You’ve practiced over and over again what to say in your job interview — but did you know that there are also things you absolutely shouldn’t say? Here’s a list of top things you should avoid saying:
“I don’t like my job.” In most cases, the position you’re interviewing for will build on your current position and have a lot of similarities. And since a hiring manager is looking for candidates who are enthusiastic and engaged, saying this will definitely set you off on the wrong foot.
“I use IDE to debug the source code for…” Unless the interviewer shares your area of expertise, his or her eyes are going to start glazing over when you start using jargon. Instead, explain what you do in a manner that non-experts can understand, too.
“My current employer doesn’t have a good strategy.” You should never, ever say anything negative about any current or previous employer. It’s not only unprofessional; it also shows that you’re quick to judge situations you might not fully understand.
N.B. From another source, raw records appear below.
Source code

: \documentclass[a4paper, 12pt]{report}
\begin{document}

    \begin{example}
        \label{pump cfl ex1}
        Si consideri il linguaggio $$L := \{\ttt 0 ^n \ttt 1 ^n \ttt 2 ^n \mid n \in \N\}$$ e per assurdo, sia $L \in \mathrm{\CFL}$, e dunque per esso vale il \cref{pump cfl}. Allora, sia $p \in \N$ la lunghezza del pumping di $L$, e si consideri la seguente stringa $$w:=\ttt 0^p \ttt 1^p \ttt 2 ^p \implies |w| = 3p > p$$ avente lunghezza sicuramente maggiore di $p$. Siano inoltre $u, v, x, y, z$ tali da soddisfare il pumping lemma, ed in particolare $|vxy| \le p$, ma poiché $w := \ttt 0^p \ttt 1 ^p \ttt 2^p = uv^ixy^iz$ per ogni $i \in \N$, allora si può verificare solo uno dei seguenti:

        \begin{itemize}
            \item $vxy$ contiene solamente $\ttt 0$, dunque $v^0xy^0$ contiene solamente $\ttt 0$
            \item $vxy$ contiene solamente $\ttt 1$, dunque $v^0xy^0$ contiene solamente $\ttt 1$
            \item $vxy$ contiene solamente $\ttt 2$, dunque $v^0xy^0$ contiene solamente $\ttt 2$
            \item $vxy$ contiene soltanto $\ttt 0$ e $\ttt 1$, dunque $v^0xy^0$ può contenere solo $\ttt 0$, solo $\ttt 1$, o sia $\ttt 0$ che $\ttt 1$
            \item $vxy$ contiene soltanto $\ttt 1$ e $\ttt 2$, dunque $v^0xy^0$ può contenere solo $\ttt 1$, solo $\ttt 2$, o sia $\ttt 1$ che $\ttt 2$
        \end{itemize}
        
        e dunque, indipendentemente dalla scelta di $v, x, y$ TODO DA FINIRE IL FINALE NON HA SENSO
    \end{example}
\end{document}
“I have to take this call.” According to the article “10 things not to say in a job interview” in The Guardian, a lot of candidates think it’s okay to take a call or respond to a text or email. To be clear: This is never acceptable. Always give the interviewer your undivided attention. Those voicemails, text messages and emails will still be there when the interview is over.
“I don’t know.” Although honesty is always the best policy, it’s best to avoid these three words. Take your time thinking about the answer. If you still can’t find a way to respond, try to find a different way to answer the question, for example by asking the interviewer to expand on the question so you get some more context.
“I’m awesome at….” While it’s good to be confident, arrogance isn’t a trait that hiring managers are looking for. They want candidates who are competent and good team players.
“No, I don’t have any questions for you.” As Lillian Childress points out in the Glassdoorarticle “11 Things to Never Say in a Job Interview,” the questions you ask are almost as important as the answers you give, since they demonstrate your interest in the position, the growth potential, the company’s mission, and so on.
As a rule of thumb, it’s wise to never say anything that might come across as negative, ignorant or arrogant during an interview. If you make sure that you can speak about your skills and experience, have done your homework on the company and the role, and are respectful and professional at all times, you stand a good chance on making the right impression on the hiring manager — and as a result, landing the job you want.